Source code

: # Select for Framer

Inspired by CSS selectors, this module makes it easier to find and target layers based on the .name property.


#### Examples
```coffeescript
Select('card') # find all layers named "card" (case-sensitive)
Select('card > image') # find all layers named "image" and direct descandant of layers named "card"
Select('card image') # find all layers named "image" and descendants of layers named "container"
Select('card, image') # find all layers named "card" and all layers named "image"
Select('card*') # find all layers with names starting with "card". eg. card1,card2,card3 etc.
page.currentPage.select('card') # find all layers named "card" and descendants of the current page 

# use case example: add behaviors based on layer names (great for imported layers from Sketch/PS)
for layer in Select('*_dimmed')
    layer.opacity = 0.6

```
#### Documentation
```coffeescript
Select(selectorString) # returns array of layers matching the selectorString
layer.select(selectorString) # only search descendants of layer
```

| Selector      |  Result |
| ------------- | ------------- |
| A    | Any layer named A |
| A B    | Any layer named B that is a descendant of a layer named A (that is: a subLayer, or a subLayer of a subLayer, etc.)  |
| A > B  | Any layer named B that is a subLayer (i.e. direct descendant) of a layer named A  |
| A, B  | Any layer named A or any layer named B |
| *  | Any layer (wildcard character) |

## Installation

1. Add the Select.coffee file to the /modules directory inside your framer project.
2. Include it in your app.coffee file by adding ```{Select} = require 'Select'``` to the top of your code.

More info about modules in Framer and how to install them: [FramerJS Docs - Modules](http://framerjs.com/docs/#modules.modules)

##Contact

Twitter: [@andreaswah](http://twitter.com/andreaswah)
________________________
**Work to be completed**
Keeping each word as it stands, transcribe every entry.

**Solution for this task**
Source code

: # Select for Framer

Inspired by CSS selectors, this module makes it easier to find and target layers based on the .name property.


#### Examples
```coffeescript
Select('card') # find all layers named "card" (case-sensitive)
Select('card > image') # find all layers named "image" and direct descandant of layers named "card"
Select('card image') # find all layers named "image" and descendants of layers named "container"
Select('card, image') # find all layers named "card" and all layers named "image"
Select('card*') # find all layers with names starting with "card". eg. card1,card2,card3 etc.
page.currentPage.select('card') # find all layers named "card" and descendants of the current page 

# use case example: add behaviors based on layer names (great for imported layers from Sketch/PS)
for layer in Select('*_dimmed')
    layer.opacity = 0.6

```
#### Documentation
```coffeescript
Select(selectorString) # returns array of layers matching the selectorString
layer.select(selectorString) # only search descendants of layer
```

| Selector      |  Result |
| ------------- | ------------- |
| A    | Any layer named A |
| A B    | Any layer named B that is a descendant of a layer named A (that is: a subLayer, or a subLayer of a subLayer, etc.)  |
| A > B  | Any layer named B that is a subLayer (i.e. direct descendant) of a layer named A  |
| A, B  | Any layer named A or any layer named B |
| *  | Any layer (wildcard character) |

## Installation

1. Add the Select.coffee file to the /modules directory inside your framer project.
2. Include it in your app.coffee file by adding ```{Select} = require 'Select'``` to the top of your code.

More info about modules in Framer and how to install them: [FramerJS Docs - Modules](http://framerjs.com/docs/#modules.modules)

##Contact

Twitter: [@andreaswah](http://twitter.com/andreaswah)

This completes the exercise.